The following cell generates the predictions on the test dataset.

In [None]:
# Initialize the Lightning trainer
trainer = pl.Trainer(logger=False, strategy='auto')

# Make predictions on the test dataset using the trained model
predictions = trainer.predict(model, dataloaders=test_loader)

INFO: Using default `ModelCheckpoint`. Consider installing `litmodels` package to enable `LitModelCheckpoint` for automatic upload to the Lightning model registry.
INFO:lightning.pytorch.utilities.rank_zero:Using default `ModelCheckpoint`. Consider installing `litmodels` package to enable `LitModelCheckpoint` for automatic upload to the Lightning model registry.
INFO: GPU available: True (cuda), used: True
INFO:lightning.pytorch.utilities.rank_zero:GPU available: True (cuda), used: True
INFO: TPU available: False, using: 0 TPU cores
INFO:lightning.pytorch.utilities.rank_zero:TPU available: False, using: 0 TPU cores
INFO: HPU available: False, using: 0 HPUs
INFO:lightning.pytorch.utilities.rank_zero:HPU available: False, using: 0 HPUs
INFO: LOCAL_RANK: 0 - CUDA_VISIBLE_DEVICES: [0]
INFO:lightning.pytorch.accelerators.cuda:LOCAL_RANK: 0 - CUDA_VISIBLE_DEVICES: [0]


Predicting: |          | 0/? [00:00<?, ?it/s]

The following cell visualizes the predictions for a specific sample ID. Move the slider to visualize predictions for different samples.

In [None]:
def plot_sample(sample_id):
    clear_output(wait=True)

    # Plot your figure here
    plot_predictions(predictions[sample_id])

interact(plot_sample, sample_id=widgets.IntSlider(0, 0, 14));

interactive(children=(IntSlider(value=0, description='sample_id', max=14), Output()), _dom_classes=('widget-in…

### Zero-Shot Resolution Predictions

In this section, we use the trained FNO model to demonstrate zero-shot generalization by predicting Darcy flow solutions at resolutions not seen during training.

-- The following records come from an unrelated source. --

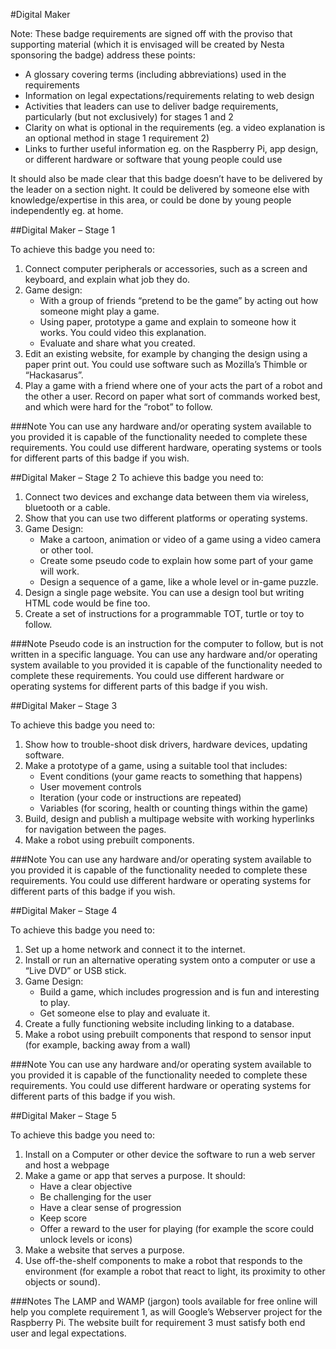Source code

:#Digital Maker
 
Note: These badge requirements are signed off with the proviso that supporting material (which it is envisaged will be created by Nesta sponsoring the badge) address these points:
 
* A glossary covering terms (including abbreviations) used in the requirements
* Information on legal expectations/requirements relating to web design
* Activities that leaders can use to deliver badge requirements, particularly (but not exclusively) for stages 1 and 2
* Clarity on what is optional in the requirements (eg. a video explanation is an optional method in stage 1 requirement 2)
* Links to further useful information eg. on the Raspberry Pi, app design, or different hardware or software that young people could use
 
It should also be made clear that this badge doesn’t have to be delivered by the leader on a section night. It could be delivered by someone else with knowledge/expertise in this area, or could be done by young people independently eg. at home.
 
##Digital Maker – Stage 1
 
To achieve this badge you need to:
 
1. Connect computer peripherals or accessories, such as a screen and keyboard, and explain what job they do.
2. Game design:
	* With a group of friends “pretend to be the game” by acting out how someone might play a
game.
	* Using paper, prototype a game and explain to someone how it works. You could video this
explanation.
	* Evaluate and share what you created.
3. Edit an existing website, for example by changing the design using a paper print out. You could
use software such as Mozilla’s Thimble or “Hackasarus”.
4. Play a game with a friend where one of your acts the part of a robot and the other a user.
Record on paper what sort of commands worked best, and which were hard for the “robot” to follow.
 
###Note
You can use any hardware and/or operating system available to you provided it is capable of the functionality needed to complete these requirements. You could use different hardware, operating systems or tools for different parts of this badge if you wish.
 
##Digital Maker – Stage 2
To achieve this badge you need to:
 
1. Connect two devices and exchange data between them via wireless, bluetooth or a cable.
2. Show that you can use two different platforms or operating systems.
3. Game Design:
	* Make a cartoon, animation or video of a game using a video camera or other tool.
	* Create some pseudo code to explain how some part of your game will work.
	* Design a sequence of a game, like a whole level or in-game puzzle.
4. Design a single page website. You can use a design tool but writing HTML code would be fine too.
5. Create a set of instructions for a programmable TOT, turtle or toy to follow.

###Note
Pseudo code is an instruction for the computer to follow, but is not written in a specific language.
You can use any hardware and/or operating system available to you provided it is capable of the functionality needed to complete these requirements. You could use different hardware or operating systems for different parts of this badge if you wish.
 
##Digital Maker – Stage 3
 
To achieve this badge you need to:
 
1. Show how to trouble-shoot disk drivers, hardware devices, updating software.
2. Make a prototype of a game, using a suitable tool that includes:
	* Event conditions (your game reacts to something that happens)
	* User movement controls
	* Iteration (your code or instructions are repeated)
	* Variables (for scoring, health or counting things within the game)
3. Build, design and publish a multipage website with working hyperlinks for navigation between the pages.
4. Make a robot using prebuilt components.
 
###Note
You can use any hardware and/or operating system available to you provided it is capable of the functionality needed to complete these requirements. You could use different hardware or operating systems for different parts of this badge if you wish.
 
##Digital Maker – Stage 4
 
To achieve this badge you need to:
 
1. Set up a home network and connect it to the internet.
2. Install or run an alternative operating system onto a computer or use a “Live DVD” or USB stick.
3. Game Design:
	* Build a game, which includes progression and is fun and interesting to play.
	* Get someone else to play and evaluate it.
4. Create a fully functioning website including linking to a database.
5. Make a robot using prebuilt components that respond to sensor input (for example, backing away from a wall)
 
###Note
You can use any hardware and/or operating system available to you provided it is capable of the functionality needed to complete these requirements. You could use different hardware or operating systems for different parts of this badge if you wish.
 
##Digital Maker – Stage 5
 
To achieve this badge you need to:

1. Install on a Computer or other device the software to run a web server and host a webpage
2. Make a game or app that serves a purpose. It should:
	* Have a clear objective
	* Be challenging for the user
	* Have a clear sense of progression
	* Keep score
	* Offer a reward to the user for playing (for example the score could unlock levels or
icons)
3. Make a website that serves a purpose.
4. Use off-the-shelf components to make a robot that responds to the environment (for example a robot that react to light, its proximity to other objects or sound).
 
###Notes
The LAMP and WAMP (jargon) tools available for free online will help you complete requirement 1, as will Google’s Webserver project for the Raspberry Pi.
The website built for requirement 3 must satisfy both end user and legal expectations.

These test samples preserve the same relative correlation lengths in the input permeability fields but differ in absolute image size.

In [None]:
def predict_resolution(resolution):
  # Resolutions: 32, 128, 256, 512
  zeroshot_res_dataset = DarcyDataset('darcy_data_res.h5', resolution=f'resolution_{resolution}')

  zeroshot_res_loader = DataLoader(zeroshot_res_dataset, batch_size=1, shuffle=False)
  global zeroshot_res_predictions
  zeroshot_res_predictions = trainer.predict(model, dataloaders=zeroshot_res_loader)

interact(
    predict_resolution,
    resolution=widgets.Dropdown(
        options=[32, 128, 256, 512],
        value=128,
        description='Resolution:',
    )
);

interactive(children=(Dropdown(description='Resolution:', index=1, options=(32, 128, 256, 512), value=128), Ou…

In [None]:
def plot_sample(sample_id):
    clear_output(wait=True)

    plot_predictions(zeroshot_res_predictions[sample_id])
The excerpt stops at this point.